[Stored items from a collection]
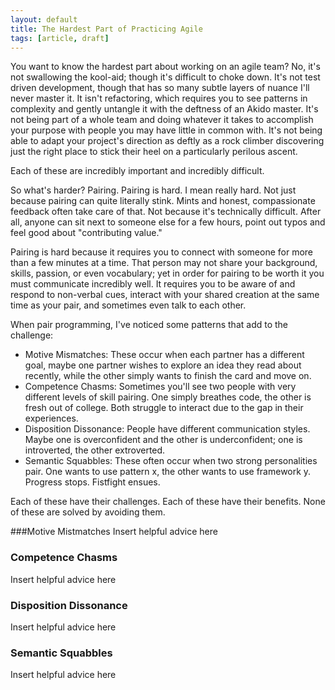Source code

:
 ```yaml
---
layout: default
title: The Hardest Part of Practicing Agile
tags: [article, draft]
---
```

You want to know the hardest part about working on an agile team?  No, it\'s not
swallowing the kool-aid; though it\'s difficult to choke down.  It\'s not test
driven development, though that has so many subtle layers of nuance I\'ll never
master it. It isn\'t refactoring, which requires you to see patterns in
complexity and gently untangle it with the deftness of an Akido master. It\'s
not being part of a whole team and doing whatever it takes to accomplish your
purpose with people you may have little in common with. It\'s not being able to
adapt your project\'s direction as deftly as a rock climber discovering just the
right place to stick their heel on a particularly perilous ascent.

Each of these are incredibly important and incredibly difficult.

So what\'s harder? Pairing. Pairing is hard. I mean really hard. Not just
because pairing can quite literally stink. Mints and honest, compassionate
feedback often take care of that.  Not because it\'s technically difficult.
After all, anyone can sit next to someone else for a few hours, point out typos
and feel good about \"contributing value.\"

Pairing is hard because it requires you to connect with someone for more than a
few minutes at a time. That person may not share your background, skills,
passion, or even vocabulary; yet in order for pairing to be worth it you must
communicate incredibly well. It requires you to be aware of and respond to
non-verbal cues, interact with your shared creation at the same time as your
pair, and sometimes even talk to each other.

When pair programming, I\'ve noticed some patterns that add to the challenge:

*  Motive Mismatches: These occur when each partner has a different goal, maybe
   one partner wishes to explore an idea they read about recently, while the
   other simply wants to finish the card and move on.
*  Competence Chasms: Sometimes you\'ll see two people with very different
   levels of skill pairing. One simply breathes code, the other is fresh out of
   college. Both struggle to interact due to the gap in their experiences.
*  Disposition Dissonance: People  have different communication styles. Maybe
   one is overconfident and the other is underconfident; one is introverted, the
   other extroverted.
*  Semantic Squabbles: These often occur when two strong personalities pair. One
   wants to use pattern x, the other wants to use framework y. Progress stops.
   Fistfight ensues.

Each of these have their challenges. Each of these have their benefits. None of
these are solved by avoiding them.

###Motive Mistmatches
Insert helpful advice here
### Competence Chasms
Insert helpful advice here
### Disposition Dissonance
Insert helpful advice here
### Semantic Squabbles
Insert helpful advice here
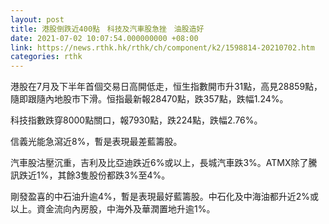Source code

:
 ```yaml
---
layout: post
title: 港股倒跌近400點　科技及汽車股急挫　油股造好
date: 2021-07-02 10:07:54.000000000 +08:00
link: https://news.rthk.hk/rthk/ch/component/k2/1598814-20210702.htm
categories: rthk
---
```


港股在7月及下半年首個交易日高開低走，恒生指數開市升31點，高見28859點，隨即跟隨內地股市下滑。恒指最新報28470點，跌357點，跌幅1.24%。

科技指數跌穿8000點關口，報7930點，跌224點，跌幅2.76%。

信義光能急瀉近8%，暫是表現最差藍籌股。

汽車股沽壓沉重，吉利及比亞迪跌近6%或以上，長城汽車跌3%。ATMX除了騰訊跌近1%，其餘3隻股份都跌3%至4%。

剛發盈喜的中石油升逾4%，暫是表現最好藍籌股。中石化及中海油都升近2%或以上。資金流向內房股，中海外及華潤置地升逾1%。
--
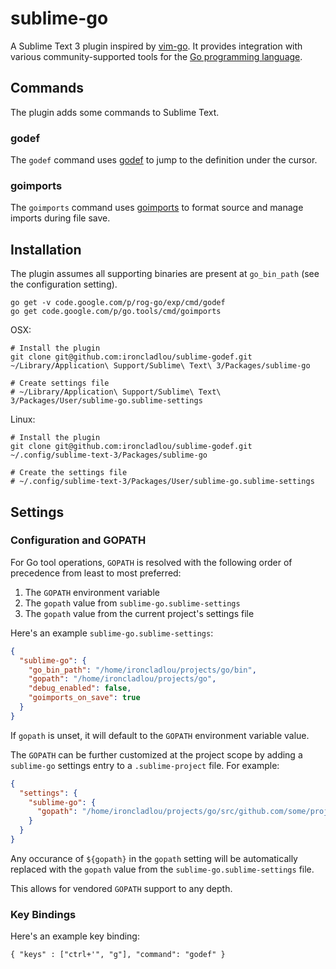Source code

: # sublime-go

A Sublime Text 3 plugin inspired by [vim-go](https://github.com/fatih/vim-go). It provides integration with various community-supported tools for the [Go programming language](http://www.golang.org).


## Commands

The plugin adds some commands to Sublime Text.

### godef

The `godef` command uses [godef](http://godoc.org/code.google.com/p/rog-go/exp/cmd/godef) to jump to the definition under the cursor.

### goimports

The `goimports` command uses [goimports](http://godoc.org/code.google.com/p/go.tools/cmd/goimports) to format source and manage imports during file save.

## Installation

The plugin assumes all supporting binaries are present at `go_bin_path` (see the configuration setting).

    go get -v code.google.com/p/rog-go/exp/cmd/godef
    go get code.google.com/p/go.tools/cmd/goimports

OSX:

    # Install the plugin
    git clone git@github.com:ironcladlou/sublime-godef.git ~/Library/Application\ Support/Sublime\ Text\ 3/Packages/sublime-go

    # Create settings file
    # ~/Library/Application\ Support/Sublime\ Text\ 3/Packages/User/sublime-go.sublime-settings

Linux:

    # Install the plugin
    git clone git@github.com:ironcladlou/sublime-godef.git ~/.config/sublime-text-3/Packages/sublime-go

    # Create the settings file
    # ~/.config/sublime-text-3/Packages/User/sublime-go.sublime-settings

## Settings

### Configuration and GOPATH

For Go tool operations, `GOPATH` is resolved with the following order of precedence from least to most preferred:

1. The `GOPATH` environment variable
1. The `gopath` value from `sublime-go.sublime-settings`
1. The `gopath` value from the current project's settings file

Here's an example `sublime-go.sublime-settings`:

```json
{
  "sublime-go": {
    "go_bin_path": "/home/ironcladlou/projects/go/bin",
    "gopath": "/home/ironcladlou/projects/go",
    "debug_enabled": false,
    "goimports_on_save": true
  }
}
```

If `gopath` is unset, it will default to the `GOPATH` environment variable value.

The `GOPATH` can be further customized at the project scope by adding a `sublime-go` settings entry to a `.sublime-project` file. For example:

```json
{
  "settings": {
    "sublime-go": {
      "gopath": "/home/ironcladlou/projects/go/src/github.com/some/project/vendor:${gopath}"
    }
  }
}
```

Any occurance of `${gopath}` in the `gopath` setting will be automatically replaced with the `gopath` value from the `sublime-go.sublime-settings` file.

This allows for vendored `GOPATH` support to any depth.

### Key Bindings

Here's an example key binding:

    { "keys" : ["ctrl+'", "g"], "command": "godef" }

§ WHAT THIS TASK INVOLVES
Retype only this portion of the data above: the line containing "swallowing the kool-aid;", the line containing "master it. It", and all lines between them, exactly.

§ OUTPUT FOR THIS TASK
swallowing the kool-aid; though it\'s difficult to choke down.  It\'s not test
driven development, though that has so many subtle layers of nuance I\'ll never
master it. It isn\'t refactoring, which requires you to see patterns in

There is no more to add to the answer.